Delaney confident of seeing off Scottish and Welsh Euro bids
FAI chief executive John Delaney has suggested that Ireland could end up in a battle with regional rivals Scotland and Wales to host part of Euro 2020, but is confident that their government-backed bid can prevail.
The finishing touches are being put to a proposal that will be submitted at the end of this month with UEFA deciding in September which 13 cities will host the novelty tournament that will be spread across the continent.
Ireland is looking to stage a package with three group games and a round-of-16 encounter and it is expected that the smaller nations in the group of 32 that initially expressed interest will aim for that bundle as opposed to competing for the latter rounds where Turkey are favourites to host the semis and final. The other big guns will aim for quarter-final-dominated packages.
Delaney suspects that UEFA will split it regionally.
"Firstly, you've got to meet stringent technical criteria," he said.
"But I think it would be geography-political. I think it will go north, south, east and west. I think England, naturally, with Wembley will have a great opportunity at least to the quarter-finals, if not a semi-final and final."

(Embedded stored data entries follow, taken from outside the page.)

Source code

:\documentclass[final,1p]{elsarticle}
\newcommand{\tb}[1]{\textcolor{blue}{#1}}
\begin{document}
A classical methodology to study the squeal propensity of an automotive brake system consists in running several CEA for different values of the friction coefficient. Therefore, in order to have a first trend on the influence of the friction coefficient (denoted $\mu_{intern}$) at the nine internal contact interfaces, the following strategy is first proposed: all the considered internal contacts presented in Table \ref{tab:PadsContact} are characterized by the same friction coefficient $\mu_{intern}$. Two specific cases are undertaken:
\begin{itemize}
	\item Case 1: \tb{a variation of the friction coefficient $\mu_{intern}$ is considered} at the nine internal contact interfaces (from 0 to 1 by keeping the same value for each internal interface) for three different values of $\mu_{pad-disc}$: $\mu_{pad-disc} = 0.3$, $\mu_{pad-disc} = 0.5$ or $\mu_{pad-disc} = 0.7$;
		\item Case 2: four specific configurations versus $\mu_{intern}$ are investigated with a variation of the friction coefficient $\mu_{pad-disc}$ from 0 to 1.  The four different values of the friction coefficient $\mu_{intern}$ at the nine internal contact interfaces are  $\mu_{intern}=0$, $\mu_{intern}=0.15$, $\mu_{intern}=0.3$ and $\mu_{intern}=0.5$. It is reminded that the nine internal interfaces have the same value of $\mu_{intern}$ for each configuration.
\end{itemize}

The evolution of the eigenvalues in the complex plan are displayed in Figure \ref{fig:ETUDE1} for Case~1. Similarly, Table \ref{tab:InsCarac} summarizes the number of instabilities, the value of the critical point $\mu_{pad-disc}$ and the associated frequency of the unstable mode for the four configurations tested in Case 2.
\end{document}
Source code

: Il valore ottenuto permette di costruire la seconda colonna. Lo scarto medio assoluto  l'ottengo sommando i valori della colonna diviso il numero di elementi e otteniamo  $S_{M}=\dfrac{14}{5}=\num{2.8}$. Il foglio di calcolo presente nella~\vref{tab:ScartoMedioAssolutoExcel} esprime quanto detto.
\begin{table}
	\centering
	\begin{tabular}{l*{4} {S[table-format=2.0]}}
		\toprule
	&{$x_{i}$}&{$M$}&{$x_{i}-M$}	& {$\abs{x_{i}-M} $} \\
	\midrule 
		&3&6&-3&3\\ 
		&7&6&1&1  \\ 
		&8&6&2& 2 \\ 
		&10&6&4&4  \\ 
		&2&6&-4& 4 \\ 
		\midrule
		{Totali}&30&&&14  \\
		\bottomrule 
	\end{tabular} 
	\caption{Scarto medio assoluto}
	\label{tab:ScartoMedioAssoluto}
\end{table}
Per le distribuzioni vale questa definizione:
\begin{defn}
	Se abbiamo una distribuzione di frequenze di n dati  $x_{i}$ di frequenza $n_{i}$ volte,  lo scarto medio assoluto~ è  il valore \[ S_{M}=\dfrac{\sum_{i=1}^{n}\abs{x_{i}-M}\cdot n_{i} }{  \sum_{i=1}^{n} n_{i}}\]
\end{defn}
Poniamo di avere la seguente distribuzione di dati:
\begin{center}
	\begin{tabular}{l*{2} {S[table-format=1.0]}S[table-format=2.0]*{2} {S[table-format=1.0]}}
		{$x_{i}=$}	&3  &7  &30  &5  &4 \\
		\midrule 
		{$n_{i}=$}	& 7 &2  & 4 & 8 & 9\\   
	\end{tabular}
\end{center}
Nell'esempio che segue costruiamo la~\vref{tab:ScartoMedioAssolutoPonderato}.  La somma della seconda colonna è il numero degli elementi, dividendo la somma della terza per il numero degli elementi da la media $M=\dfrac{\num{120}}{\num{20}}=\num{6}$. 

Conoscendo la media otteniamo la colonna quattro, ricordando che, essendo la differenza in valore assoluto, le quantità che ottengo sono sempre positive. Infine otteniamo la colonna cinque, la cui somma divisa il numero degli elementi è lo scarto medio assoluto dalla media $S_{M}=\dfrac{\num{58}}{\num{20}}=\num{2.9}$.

His Scottish counterpart Stewart Regan had previously suggested that a British and Irish hub could reap dividends for the applicants from this part of the world but it is highly unlikely all four entrants would be successful.
The finer points of the bid become crucial if it comes down to a straight fight between Ireland, Scotland and Wales with details such as the second terminal in Dublin Airport taking on significance.
"It's very helpful for the segregation of supporters," said Delaney. "There was a lot of criticism of the second terminal at one stage but I am not complaining as it helps our bid."
Ireland would host two home games in Dublin if they qualified for the tournament although that will be a job in itself given the age profile of Martin O'Neill's squad. James McCarthy, who turns 24 later this year, was the youngest member of the squad for the March friendly with Serbia.
Delaney was speaking at the Sports Council event in the Aviva Stadium where Minister Michael Ring announced a €7.4m investment in grassroots sports for 2014 with €2.7m of that figure going to the FAI.
Irish football's most powerful official was asked if he was disappointed with the shortage of young Irishmen knocking on the door of the top English clubs and what that says about the domestic system of player production.
"There are always swings and roundabouts at elite level," he said. "We have a lot of clubs to satisfy but certainly the facilities around the country have improved immensely.
The Emerging Talent Programme has made a significant improvement. Ruud Dokter's appointment (as High Performance Director) is another step towards that.
"The consultation process has started on the U-17 national league and that's another big piece of the jigsaw.
"We are looking at a national development plan agreed by our board by August or September."
Delaney dismissed concerns about the departure of the FAI's finance director Tony Dignam to a position with Compass, saying the association was in a stable position going forward.
He admitted meetings have taken place with the Regional Development Officers who took a 10pc pay cut 18 months ago.
"We gave them our thoughts in terms of what we are going to do in terms of restoring pay and some aspects," he said.
Delaney added that only minor issues are holding up the announcement of the US friendlies with Costa Rica (June 6, Philadelphia) and Portugal (June 10, New York).
"There are TV issues to be worked out, that sort of stuff," he said.